An Istanbul court today sentenced Oğuz Güven, the editor of the Cumhuriyet newspaper’s website, to three years and one month in prison on charges of “terrorist propaganda”. As Güven has appealed against his conviction, he remains for the time being on conditional release.
“Turkish justice has reached a new height of absurdity and we dare to hope that this conviction will be overturned on appeal,” said Johann Bihr, the head of RSF’s Eastern Europe and Central Asia desk.
Güven was found guilty of terrorist propaganda on behalf of the PKK Kurdish armed rebels and the Gülen Movement, which the government accuses of being behind the July 2016 coup attempt.
One of the prosecution’s main evidences against Güven was a tweet about a prosecutor’s death in a car accident that was deleted 55 seconds after being posted. Arrested in May of this year (see below), Güven was held for a month before being freed conditionally pending trial. Four other Cumhuriyet employees are currently detained.

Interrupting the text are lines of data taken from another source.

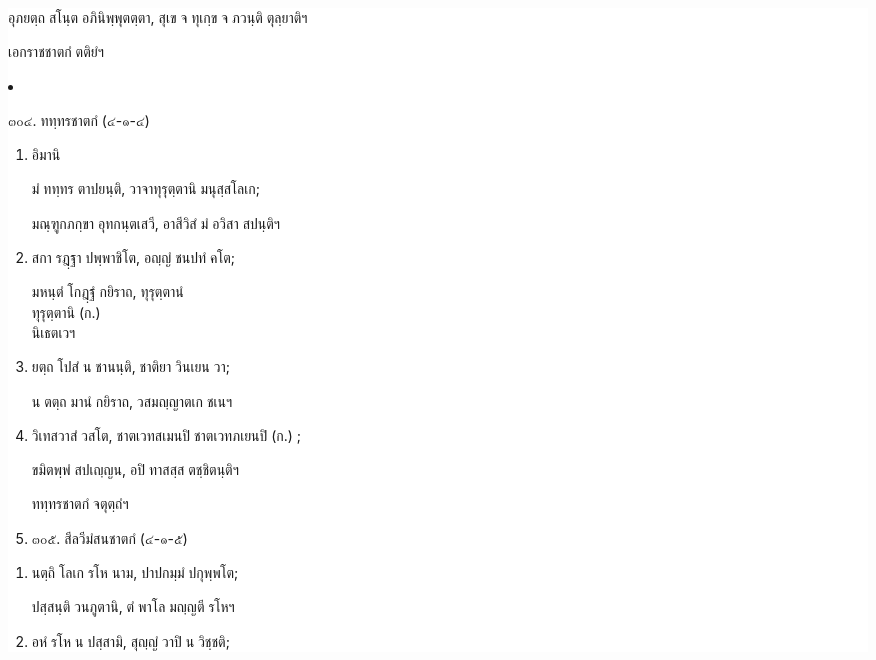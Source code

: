 อุภยตฺถ สโนฺต อภินิพฺพุตตฺตา, สุเข จ ทุเกฺข จ ภวนฺติ ตุลฺยาติฯ  
</li>
  
เอกราชชาตกํ ตติยํฯ  
</li>
  
<li>
<p> ๓๐๔. ททฺทรชาตกํ (๔-๑-๔)
</ol></p>


<ol>
<li>
อิมานิ  
  
มํ ททฺทร ตาปยนฺติ, วาจาทุรุตฺตานิ มนุสฺสโลเก;  
  
มณฺฑูกภกฺขา อุทกนฺตเสวี, อาสีวิสํ มํ อวิสา สปนฺติฯ  
</li>
  
<li>
สกา รฎฺฐา ปพฺพาชิโต, อญฺญํ ชนปทํ คโต;  
  
มหนฺตํ โกฎฺฐํ กยิราถ, ทุรุตฺตานํ  
ทุรุตฺตานิ (ก.)  
นิเธตเวฯ  
</li>
  
<li>
ยตฺถ โปสํ น ชานนฺติ, ชาติยา วินเยน วา;  
  
น ตตฺถ มานํ กยิราถ, วสมญฺญาตเก ชเนฯ  
</li>
  
<li>
วิเทสวาสํ วสโต, ชาตเวทสเมนปิ  
ชาตเวทภเยนปิ (ก.)  
;  
  
ขมิตพฺพํ สปเญฺญน, อปิ ทาสสฺส ตชฺชิตนฺติฯ  
</li>
  
ททฺทรชาตกํ จตุตฺถํฯ  
</li>
  
<li>
<p> ๓๐๕. สีลวีมํสนชาตกํ (๔-๑-๕)
</ol></p>


<ol>
<li>
นตฺถิ โลเก รโห นาม, ปาปกมฺมํ ปกุพฺพโต;  
  
ปสฺสนฺติ วนภูตานิ, ตํ พาโล มญฺญตี รโหฯ  
</li>
  
<li>
อหํ รโห น ปสฺสามิ, สุญฺญํ วาปิ น วิชฺชติ;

17.05.2017 - Website editor is 12th Cumhuriyet employee to be jailed
Reporters Without Borders (RSF) condemns the persecution of Turkey’s few remaining critical media outlets and calls for the immediate release of Oğuz Güven, the editor of the opposition daily Cumhuriyet’s website, who has just been jailed on a terrorism charge. He is the 12th Cumhuriyet employee to be imprisoned.

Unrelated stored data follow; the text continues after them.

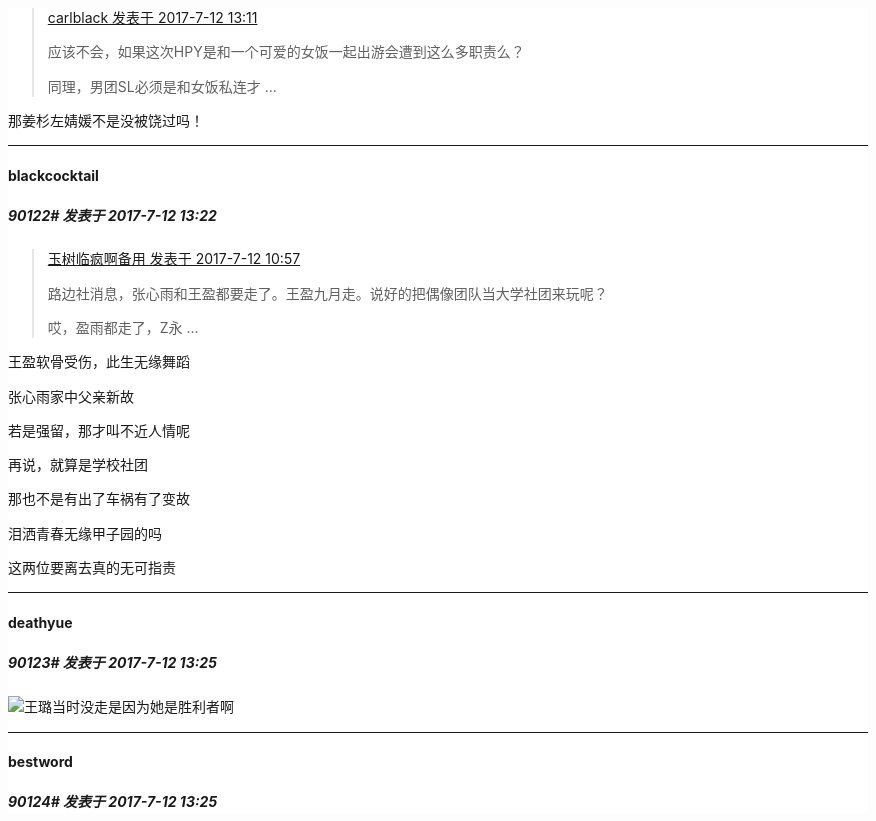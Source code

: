 
<blockquote><a href="httphttps://bbs.saraba1st.com/2b/forum.php?mod=redirect&amp;goto=findpost&amp;pid=36555412&amp;ptid=1105387" target="_blank">carlblack 发表于 2017-7-12 13:11</a>

应该不会，如果这次HPY是和一个可爱的女饭一起出游会遭到这么多职责么？

同理，男团SL必须是和女饭私连才 ...</blockquote>
那姜杉左婧媛不是没被饶过吗！







*****

####  blackcocktail  
##### 90122#       发表于 2017-7-12 13:22



<blockquote><a href="httphttps://bbs.saraba1st.com/2b/forum.php?mod=redirect&amp;goto=findpost&amp;pid=36553973&amp;ptid=1105387" target="_blank">玉树临疯啊备用 发表于 2017-7-12 10:57</a>

路边社消息，张心雨和王盈都要走了。王盈九月走。说好的把偶像团队当大学社团来玩呢？

哎，盈雨都走了，Z永 ...</blockquote>
王盈软骨受伤，此生无缘舞蹈

张心雨家中父亲新故

若是强留，那才叫不近人情呢


再说，就算是学校社团

那也不是有出了车祸有了变故

泪洒青春无缘甲子园的吗


这两位要离去真的无可指责







*****

####  deathyue  
##### 90123#       发表于 2017-7-12 13:25



<img src="https://static.saraba1st.com/image/smiley/face/119.gif" referrerpolicy="no-referrer">王璐当时没走是因为她是胜利者啊







*****

####  bestword  
##### 90124#       发表于 2017-7-12 13:25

Güven is facing up to seven and half years in prison on a charge of “propaganda for the terrorist organization led by Fethullah [Gülen],” the US-based Turkish cleric accused by the government of masterminding the abortive coup attempt in July 2016.

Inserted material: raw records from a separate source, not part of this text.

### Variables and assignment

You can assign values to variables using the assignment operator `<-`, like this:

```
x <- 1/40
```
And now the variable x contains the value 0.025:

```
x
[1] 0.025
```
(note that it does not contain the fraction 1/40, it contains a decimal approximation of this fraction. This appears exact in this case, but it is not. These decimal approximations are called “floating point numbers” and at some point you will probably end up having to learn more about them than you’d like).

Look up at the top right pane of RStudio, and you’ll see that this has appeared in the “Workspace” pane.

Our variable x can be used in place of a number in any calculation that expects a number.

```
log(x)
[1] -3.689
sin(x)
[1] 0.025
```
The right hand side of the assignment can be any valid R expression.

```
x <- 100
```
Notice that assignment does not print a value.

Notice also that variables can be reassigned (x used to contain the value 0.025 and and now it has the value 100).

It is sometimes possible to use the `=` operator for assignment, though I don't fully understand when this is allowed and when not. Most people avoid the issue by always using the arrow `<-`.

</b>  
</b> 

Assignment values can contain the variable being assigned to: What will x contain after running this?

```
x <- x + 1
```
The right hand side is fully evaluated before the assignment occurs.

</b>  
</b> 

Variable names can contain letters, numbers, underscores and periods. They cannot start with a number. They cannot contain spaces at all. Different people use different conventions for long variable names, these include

He was placed in pre-trial detention on 15 May, three days after being taken into police custody. The grounds cited for the extremely grave charge against Güven, who has been a journalist for 32 years, is a single tweet that was posted on the Cumhuriyet Twitter account and was deleted after 55 seconds.
“The charge brought against Oğuz Güven is the height of absurdity and it is hard not to see it as an attempt to further undermine Cumhuriyet,” said Erol Önderoğlu, RSF’s representative in Turkey.
“The survival of the few remaining independent media outlets is at stake. The international leaders who are preparing to meet President Recep Tayyip Erdoğan at next week’s NATO summit cannot just look on while media freedom is annihilated in Turkey.”
Güven is blamed for a controversial tweet reporting that Mustafa Alper, the state prosecutor in the western province of Denizli, had died in a road accident. Alper was handling the trial of several well-known figures accused of being involved in the abortive coup.
When he appeared in court on 15 May, Güven told the judge that the tweet was a “mistake” and was “deleted within 55 seconds.” He added: “We reported the reactions to this tragedy in another article. I completely reject the accusations being made against me.”
Güven is currently being held in Metris prison in downtown Istanbul. But if the appeal filed by his lawyers fails to obtain his release, he will be transferred to Silivri prison, 70 km west of Istanbul, where 11 other Cumhuriyet employees have been held for months.
“There is not much more that can be done in the face of the current level of decay,” Güven said, referring to the justice system, as he was taken off to prison. No date has so far been set for his trial.
Ten detained Cumhuriyet journalists and administrators will complete their 200th day in Silivri prison tomorrow. To mark the event, journalists and civil society representatives will stage a demonstration at 11 a.m. outside the lawcourts in the Istanbul district of Çağlayan.
The other detained Cumhuriyet journalists include editor in chief Murat Sabuncu, columnist Kadri Gürsel and cartoonist Musa Kart. The investigative reporter Ahmet Şık has also been held since December 2016, although he was one of the first journalists to write critically about the influence of Gülen’s supporters within the state apparatus.
Their trial is due to start on 24 July. The journalists petitioned Turkey’s constitutional court, challenging the legality of their detention, but got no response, and they are now hoping for a quick ruling on their case by the European Court of Human Rights.
After the closure of more than 150 media outlets in the wake of the coup attempt, Cumhuriyet is one of the very few outlets that still criticizes the Turkish government. As well as the imprisonment of 12 of its employees, there has been a concerted attempt to stifle it economically and an attempt to take control of its management.
Former editor Can Dündar, who is now living in exile in Germany, has been one of President Erdoğan’s bugbears ever since he revealed in 2015 that the Turkish intelligence services had supplied weapons to Islamist groups in Syria. In Germany, Dündar has created a website called Özgürüz (We are free).
Turkey is ranked 155th out of 180 countries in RSF’s 2017 World Press Freedom Index.